The Jew of these countries is indeed very different from his brethren in those lands in which they are better treated, and regarded with higher consideration. In Asia, for instance, where they are not only tolerated but respected by the Mussulman above every other people that differ from them in faith, they exhibit all the virtues incident to a generous disposition ; and however treacherous and deceitful in their dealings with Christians, they appeared to me to act faithfully towards each other, and displayed kindness and affection in their domestic relations. But here, degraded to the very base of the social column, the Jew is abjectly servile towards the Christian, and never hesitates debasing himself by every act, however mean, if he thinks it will lead to wealth, his only title to consideration.

The nobility of Galicia are also partly answer- able for the demoralized state of the Jews; and such is their avaricious spirit, whether they have inns to let, grain to sell, horses to dispose of, or trinkets and finery to buy for their wives and daughters, the Jew is certain to be preferred, for, owing to his miserable mode of living and few wants, he can afford to give a better price, and sell cheaper, than the Christian. Thus nearly the whole commerce of the country is in the hands of the Jews, while the indigent among them seek to better their condition as factors, pedlers, and pilferers, — always taking care to avoid committing any act that may compromise them in the eye of the law.

In the evening, I accompanied Count P —— and his family to the theatre, which in size and appearance is well suited to a town like Lemberg, which only numbers a population of about fifty thousand ; neither was there any thing to complain of in the decorations and dresses; the latter were really splendid and elegant. My principal object, however, was to see the far-famed Madame Schmidt Frieze, whose attractions, it appeared, were so very great as to occasion the death of a fine young man, allied to some of the noblest families in Galicia, only a few months previously.

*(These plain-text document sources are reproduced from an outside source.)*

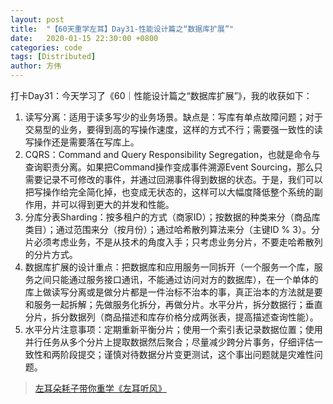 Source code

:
 ```yaml
---
layout: post
title:  "【60天重学左耳】Day31-性能设计篇之“数据库扩展”"
date:   2020-01-15 22:30:00 +0800
categories: code
tags: [Distributed]
author: 方伟
---
```


打卡Day31：今天学习了《60｜性能设计篇之“数据库扩展”》，我的收获如下：

1. 读写分离：适用于读多写少的业务场景。缺点是：写库有单点故障问题；对于交易型的业务，要得到高的写操作速度，这样的方式不行；需要强一致性的读写操作还是需要落在写库上。
2. CQRS：Command and Query Responsibility Segregation，也就是命令与查询职责分离。如果把Command操作变成事件溯源Event Sourcing，那么只需要记录不可修改的事件，并通过回溯事件得到数据的状态。于是，我们可以把写操作给完全简化掉，也变成无状态的，这样可以大幅度降低整个系统的副作用，并可以得到更大的并发和性能。
3. 分库分表Sharding：按多租户的方式（商家ID）；按数据的种类来分（商品库类目）；通过范围来分（按月份）；通过哈希散列算法来分（主键ID % 3）。分片必须考虑业务，不是从技术的角度入手；只考虑业务分片，不要走哈希散列的分片方式。
4. 数据库扩展的设计重点：把数据库和应用服务一同拆开（一个服务一个库，服务之间只能通过服务接口通讯，不能通过访问对方的数据库），在一个单体的库上做读写分离或是做分片都是一件治标不治本的事，真正治本的方法就是要和服务一起拆解；先做服务化拆分，再做分片。水平分片，拆分数据行；垂直分片，拆分数据列（商品描述和库存价格分成两张表，提高描述查询性能）。
5. 水平分片注意事项：定期重新平衡分片；使用一个索引表记录数据位置；使用并行任务从多个分片上提取数据然后聚合；尽量减少跨分片事务，仔细评估一致性和两阶段提交；谨慎对待数据分片变更测试，这个事出问题就是灾难性问题。

> [左耳朵耗子带你重学《左耳听风》](https://time.geekbang.org/column/article/177414?utm_term=zeusL3AA0&utm_source=wechat&utm_medium=chongxuedaka)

The impetuous youth, finding the object of his affections preferred a more fortunate rival, in a moment of disappointment, or insanity, committed suicide. In these matters there is certainly no accounting for taste, but to me the lady appeared plain in her person, without exhibiting either grace or uncommon talent as an actress, and assuredly a less captivating Desdemona never drove Moor or Christian mad for jealousy, — for on this occasion she acted the heroine in Rossini’s opera of “Othello”

The fiery hero was played by a little meagre woman, Madame de la Roche, who, though a good actress, was but very ill calculated to fill this character. The orchestra was excellent, as is generally the case in the Austrian empire, where music is so industriously cultivated; and the singing far better than could be expected in a provincial town so distant from the capital.

I must here beg leave to say a few words respecting my servant Nathan, who was so fortunate, after an absence of ten years, to find his father alive and well at Lemberg. Their meeting was really affecting. The old man, with his flowing beard blanched with age, threw himself on the neck of his long lost child, and wept like an infant: thus realizing the parable of the return of the prodigal son to his father; and, like him, the old man invited the whole of his friends to a banquet to celebrate the event, for he was very rich, having become so by pursuing the usual avocations of his race in these countries. It appears he commenced life as a factor, then dealt in vodka, and kept an inn; after removing from Teschen to Tarnow, he finally settled in Lemberg, – where he trafficked in the more costly merchandize of gold, silver, and fur. At the time the cholera raged in that town he was bereft of his wife, son, and daughter, which left him in his old age a solitary being, without a single individual in the world to whom he was attached. Brokenhearted and disconsolate, he retired from business, to linger out a cheerless existence, unblessed by affection, uncheered by hope, when the return of a son he had long mourned as dead once more gilded his days with gladness, and will probably be the means of adding many years to his life.